United States Bankruptcy Court, W.D. New York.
Aug 31, 1988
89 B.R. 326 (Bankr. W.D.N.Y. 1988)

Opinion


89 B.R. 326 (Bkrtcy.W.D.N.Y. 1988) In re Chris STARR, Debtor. Bankruptcy No. 85-21060. United States Bankruptcy Court, W.D. New York. August 31, 1988

        Hugh S. Silberstein, Rochester, N.Y., for debtor.

        Robert J. Hirsch, P.C. by Richard S. Tubiolo, Rochester, N.Y., for Regional Transit Service.

        MEMORANDUM AND DECISION

        EDWARD D. HAYES, Bankruptcy Judge.

        This case was commenced on October 18, 1985, by the filing of a bankruptcy petition in Chapter 13. On January 8, 1986, a creditor, Regional Transit Service ("RTS"), filed a $5,163.20 claim in the case, and on February 26, 1988, the Debtor objected to the claim. A hearing on the objection was held May 23, 1988. Following are the Court's findings of fact and conclusions of law.

        The Debtor owned and operated an unincorporated retail gift shop, Silver Star Trading Company which, in 1984, began selling RTS bus passes on consignment. The arrangement was in the nature of a bailment. 9 NY Jur.2d, Bailments and Chattel Leases § 3. The bailment of bus passes from RTS to the Debtor was transacted roughly as follows:

The Debtor acknowledged "[t]hat Silver Star Trading Company has no independent existence, other than [him]self." (Plaintiff's Exhibit No. 9; Transcript pp. 52-53, 61-62).

        One hundred monthly bus passes would be delivered to the Debtor by RTS. The delivery would take place late in the month preceding the month during which the passes would be valid. For instance, on or about April 25, 1984, the Debtor was delivered one hundred May bus passes, and on or about May 25, 1984, the Debtor was delivered one hundred June passes. RTS required payment for passes sold, or the return of unsold passes, by the fifteenth of the month following delivery. The Debtor, however, fell into the habit of making payments late and, as of June 6, 1984, owed RTS $2,820.00 for ninety-four May passes sold and $1,800.00 for sixty June passes sold.

Inexplicably, without remitting payment for the ninety-four passes sold, the Debtor returned the six unsold May passes to RTS on May 15, 1984.

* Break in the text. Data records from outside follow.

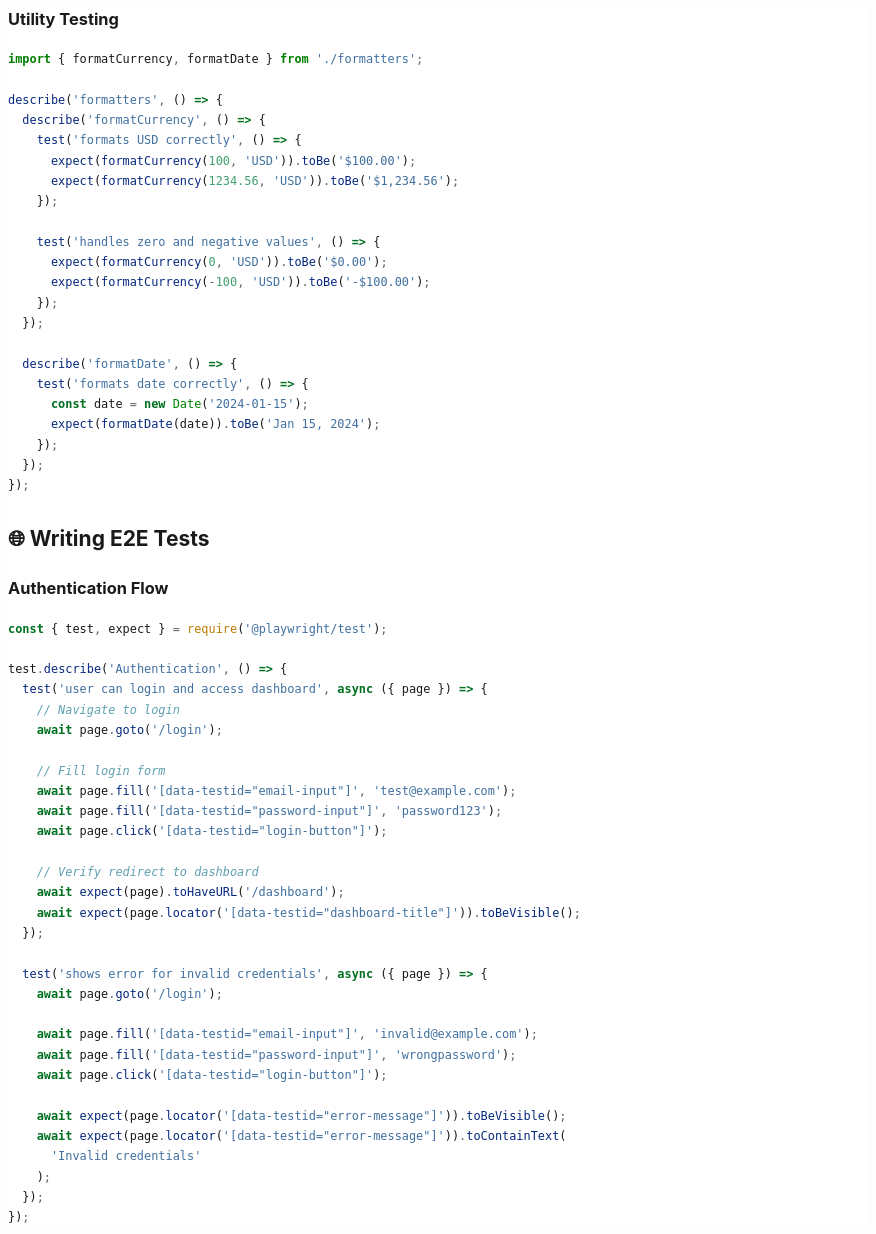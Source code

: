 ### Utility Testing

```jsx
import { formatCurrency, formatDate } from './formatters';

describe('formatters', () => {
  describe('formatCurrency', () => {
    test('formats USD correctly', () => {
      expect(formatCurrency(100, 'USD')).toBe('$100.00');
      expect(formatCurrency(1234.56, 'USD')).toBe('$1,234.56');
    });

    test('handles zero and negative values', () => {
      expect(formatCurrency(0, 'USD')).toBe('$0.00');
      expect(formatCurrency(-100, 'USD')).toBe('-$100.00');
    });
  });

  describe('formatDate', () => {
    test('formats date correctly', () => {
      const date = new Date('2024-01-15');
      expect(formatDate(date)).toBe('Jan 15, 2024');
    });
  });
});
```

## 🌐 Writing E2E Tests

### Authentication Flow

```jsx
const { test, expect } = require('@playwright/test');

test.describe('Authentication', () => {
  test('user can login and access dashboard', async ({ page }) => {
    // Navigate to login
    await page.goto('/login');

    // Fill login form
    await page.fill('[data-testid="email-input"]', 'test@example.com');
    await page.fill('[data-testid="password-input"]', 'password123');
    await page.click('[data-testid="login-button"]');

    // Verify redirect to dashboard
    await expect(page).toHaveURL('/dashboard');
    await expect(page.locator('[data-testid="dashboard-title"]')).toBeVisible();
  });

  test('shows error for invalid credentials', async ({ page }) => {
    await page.goto('/login');

    await page.fill('[data-testid="email-input"]', 'invalid@example.com');
    await page.fill('[data-testid="password-input"]', 'wrongpassword');
    await page.click('[data-testid="login-button"]');

    await expect(page.locator('[data-testid="error-message"]')).toBeVisible();
    await expect(page.locator('[data-testid="error-message"]')).toContainText(
      'Invalid credentials'
    );
  });
});
```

        It was the Debtor's practice to segregate bus pass proceeds from other cash sales made at the store and keep the former in an unlocked cash box. The cash box was located behind a bank of display cases at the store in a position which allowed the Debtor to monitor the passes and proceeds while maintaining a vigil of the store's contents and customers. The Debtor routinely removed the daily accumulation of bus pass proceeds from the cash box and secured them in a safe at his home. On June 6, 1984, the Debtor transferred the aggregate May and June proceeds, amounting to $4,620.00, from the safe at his home to the unlocked cash box in the store. With this lump sum he intended to purchase a money order with which to pay RTS. The money order was never purchased.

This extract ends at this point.